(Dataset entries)
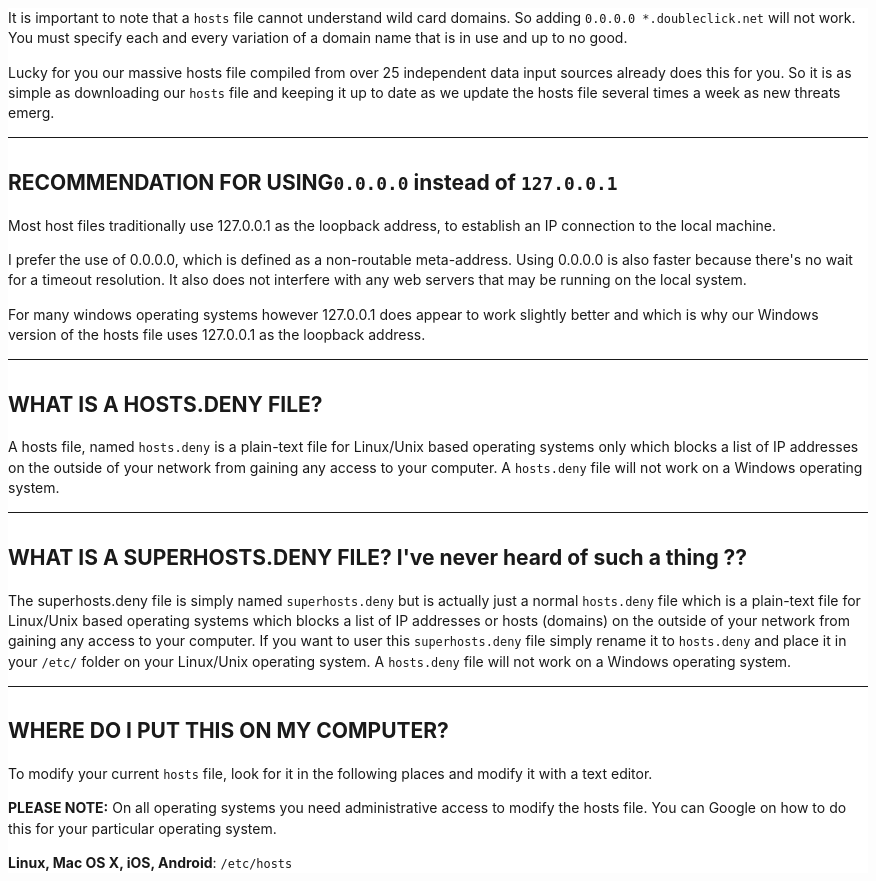 It is important to note that a `hosts` file cannot understand wild card domains. So adding `0.0.0.0 *.doubleclick.net` will not work. You must specify each and every variation of a domain name that is in use and up to no good.

Lucky for you our massive hosts file compiled from over 25 independent data input sources already does this for you. So it is as simple as downloading our `hosts` file and keeping it up to date as we update the hosts file several times a week as new threats emerg.

--------------------------------------------------------------------------------

## RECOMMENDATION FOR USING`0.0.0.0` instead of `127.0.0.1`

Most host files traditionally use 127.0.0.1 as the loopback address, to establish an IP connection to the local machine.

I prefer the use of 0.0.0.0, which is defined as a non-routable meta-address. Using 0.0.0.0 is also faster because there's no wait for a timeout resolution. It also does not interfere with any web servers that may be running on the local system.

For many windows operating systems however 127.0.0.1 does appear to work slightly better and which is why our Windows version of the hosts file uses 127.0.0.1 as the loopback address.

--------------------------------------------------------------------------------

## WHAT IS A HOSTS.DENY FILE?

A hosts file, named `hosts.deny` is a plain-text file for Linux/Unix based operating systems only which blocks a list of IP addresses on the outside of your network from gaining any access to your computer. A `hosts.deny` file will not work on a Windows operating system.

--------------------------------------------------------------------------------

## WHAT IS A SUPERHOSTS.DENY FILE? **I've never heard of such a thing ??**

The superhosts.deny file is simply named `superhosts.deny` but is actually just a normal `hosts.deny` file which is a plain-text file for Linux/Unix based operating systems which blocks a list of IP addresses or hosts (domains) on the outside of your network from gaining any access to your computer. If you want to user this `superhosts.deny` file simply rename it to `hosts.deny` and place it in your `/etc/` folder on your Linux/Unix operating system. A `hosts.deny` file will not work on a Windows operating system.

--------------------------------------------------------------------------------

## WHERE DO I PUT THIS ON MY COMPUTER?

To modify your current `hosts` file, look for it in the following places and modify it with a text editor.

**PLEASE NOTE:** On all operating systems you need administrative access to modify the hosts file. You can Google on how to do this for your particular operating system.

**Linux, Mac OS X, iOS, Android**: `/etc/hosts`
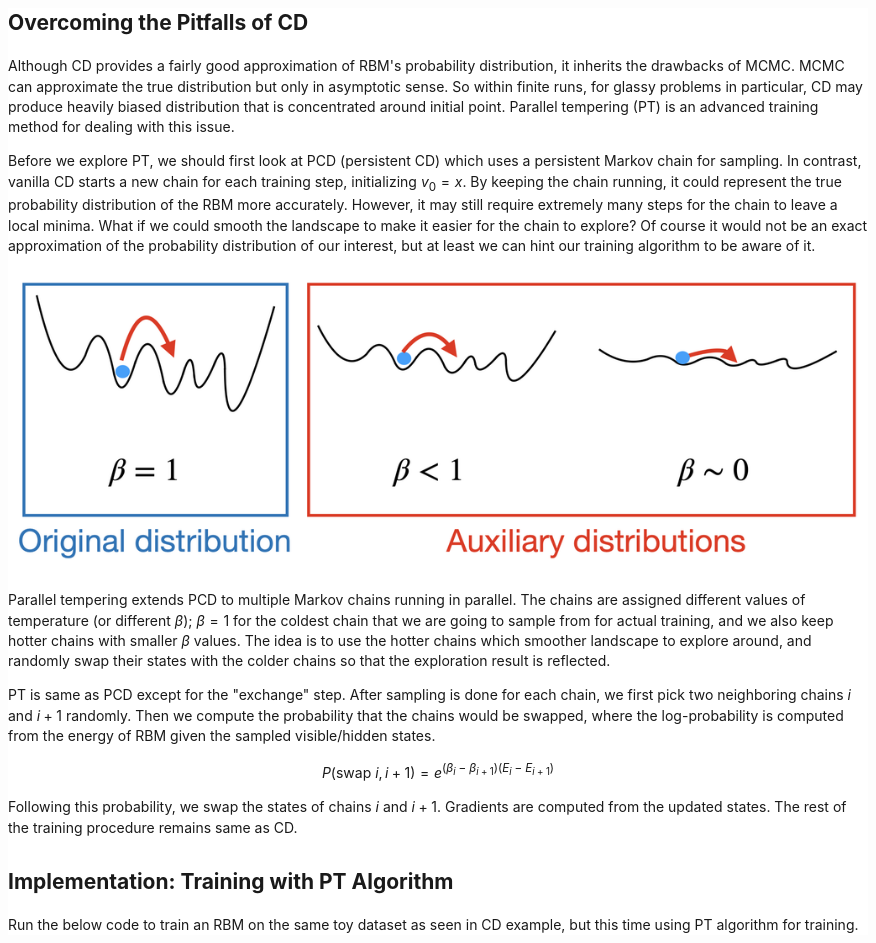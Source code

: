 ## Overcoming the Pitfalls of CD

Although CD provides a fairly good approximation of RBM's probability distribution, it inherits the drawbacks of MCMC. MCMC can approximate the true distribution but only in asymptotic sense. So within finite runs, for glassy problems in particular, CD may produce heavily biased distribution that is concentrated around initial point. Parallel tempering (PT) is an advanced training method for dealing with this issue.

Before we explore PT, we should first look at PCD (persistent CD) which uses a persistent Markov chain for sampling. In contrast, vanilla CD starts a new chain for each training step, initializing $v_0=x$. By keeping the chain running, it could represent the true probability distribution of the RBM more accurately. However, it may still require extremely many steps for the chain to leave a local minima. What if we could smooth the landscape to make it easier for the chain to explore? Of course it would not be an exact approximation of the probability distribution of our interest, but at least we can hint our training algorithm to be aware of it.

![Illustration of Parallel Tempering](images/illustration_PT.png)

Parallel tempering extends PCD to multiple Markov chains running in parallel. The chains are assigned different values of temperature (or different $\beta$); $\beta=1$ for the coldest chain that we are going to sample from for actual training, and we also keep hotter chains with smaller $\beta$ values. The idea is to use the hotter chains which smoother landscape to explore around, and randomly swap their states with the colder chains so that the exploration result is reflected.

PT is same as PCD except for the "exchange" step. After sampling is done for each chain, we first pick two neighboring chains $i$ and $i+1$ randomly. Then we compute the probability that the chains would be swapped, where the log-probability is computed from the energy of RBM given the sampled visible/hidden states.

$$P(\text{swap }i, i+1) = e^{(\beta_i - \beta_{i+1})(E_i - E_{i+1})} $$

Following this probability, we swap the states of chains $i$ and $i+1$. Gradients are computed from the updated states. The rest of the training procedure remains same as CD.

## Implementation: Training with PT Algorithm

Run the below code to train an RBM on the same toy dataset as seen in CD example, but this time using PT algorithm for training.
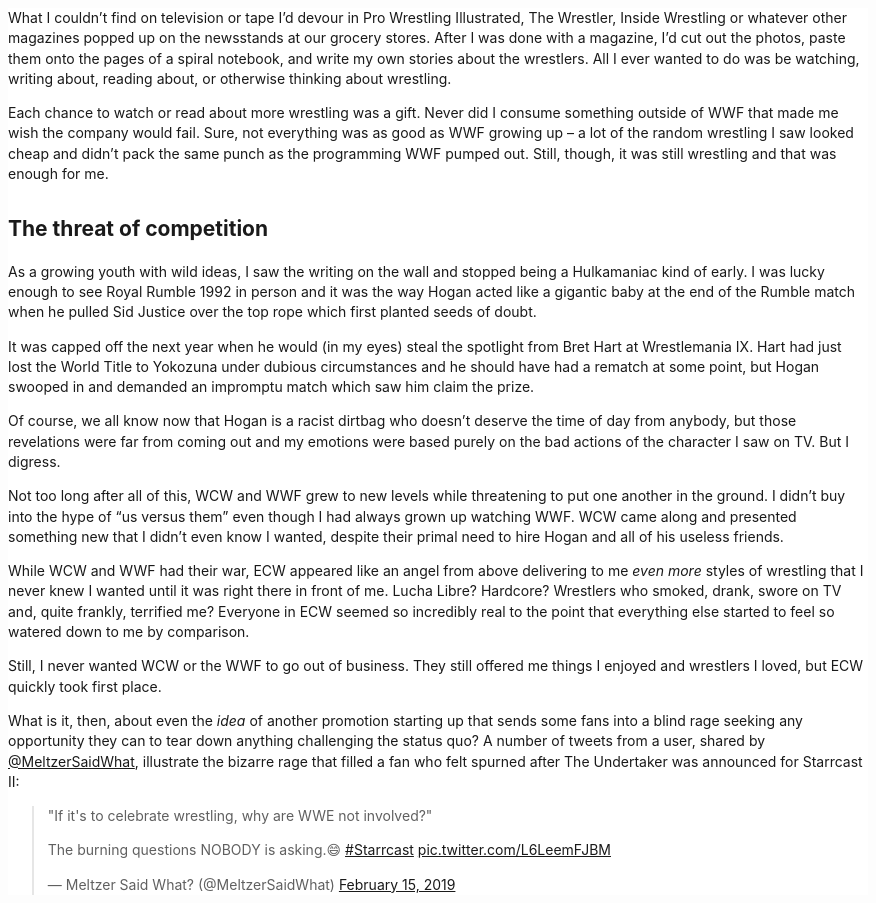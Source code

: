 What I couldn’t find on television or tape I’d devour in Pro Wrestling Illustrated, The Wrestler, Inside Wrestling or whatever other magazines popped up on the newsstands at our grocery stores. After I was done with a magazine, I’d cut out the photos, paste them onto the pages of a spiral notebook, and write my own stories about the wrestlers. All I ever wanted to do was be watching, writing about, reading about, or otherwise thinking about wrestling.

Each chance to watch or read about more wrestling was a gift. Never did I consume something outside of WWF that made me wish the company would fail. Sure, not everything was as good as WWF growing up – a lot of the random wrestling I saw looked cheap and didn’t pack the same punch as the programming WWF pumped out. Still, though, it was still wrestling and that was enough for me.

## The threat of competition

As a growing youth with wild ideas, I saw the writing on the wall and stopped being a Hulkamaniac kind of early. I was lucky enough to see Royal Rumble 1992 in person and it was the way Hogan acted like a gigantic baby at the end of the Rumble match when he pulled Sid Justice over the top rope which first planted seeds of doubt.

It was capped off the next year when he would (in my eyes) steal the spotlight from Bret Hart at Wrestlemania IX. Hart had just lost the World Title to Yokozuna under dubious circumstances and he should have had a rematch at some point, but Hogan swooped in and demanded an impromptu match which saw him claim the prize.

Of course, we all know now that Hogan is a racist dirtbag who doesn’t deserve the time of day from anybody, but those revelations were far from coming out and my emotions were based purely on the bad actions of the character I saw on TV. But I digress.

Not too long after all of this, WCW and WWF grew to new levels while threatening to put one another in the ground. I didn’t buy into the hype of “us versus them” even though I had always grown up watching WWF. WCW came along and presented something new that I didn’t even know I wanted, despite their primal need to hire Hogan and all of his useless friends.

While WCW and WWF had their war, ECW appeared like an angel from above delivering to me _even more_ styles of wrestling that I never knew I wanted until it was right there in front of me. Lucha Libre? Hardcore? Wrestlers who smoked, drank, swore on TV and, quite frankly, terrified me? Everyone in ECW seemed so incredibly real to the point that everything else started to feel so watered down to me by comparison.

Still, I never wanted WCW or the WWF to go out of business. They still offered me things I enjoyed and wrestlers I loved, but ECW quickly took first place.

What is it, then, about even the _idea_ of another promotion starting up that sends some fans into a blind rage seeking any opportunity they can to tear down anything challenging the status quo? A number of tweets from a user, shared by [@MeltzerSaidWhat](https://twitter.com/meltzersaidwhat), illustrate the bizarre rage that filled a fan who felt spurned after The Undertaker was announced for Starrcast II:

<blockquote class="twitter-tweet" data-width="550" data-dnt="true"><p lang="en" dir="ltr">"If it's to celebrate wrestling, why are WWE not involved?"</p><p>The burning questions NOBODY is asking.😄 <a href="https://twitter.com/hashtag/Starrcast?src=hash&amp;ref_src=twsrc%5Etfw">#Starrcast</a> <a href="https://t.co/L6LeemFJBM">pic.twitter.com/L6LeemFJBM</a></p><p>— Meltzer Said What? (@MeltzerSaidWhat) <a href="https://twitter.com/MeltzerSaidWhat/status/1096455060798631936?ref_src=twsrc%5Etfw">February 15, 2019</a></p></blockquote>

<script async src="https://platform.twitter.com/widgets.js" charset="utf-8"></script>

PROBLEM REQUIREMENTS:
Check each line of the records for the word "everything", then state how many lines have it, as a number only.

RESULT OF THE EXERCISE:
2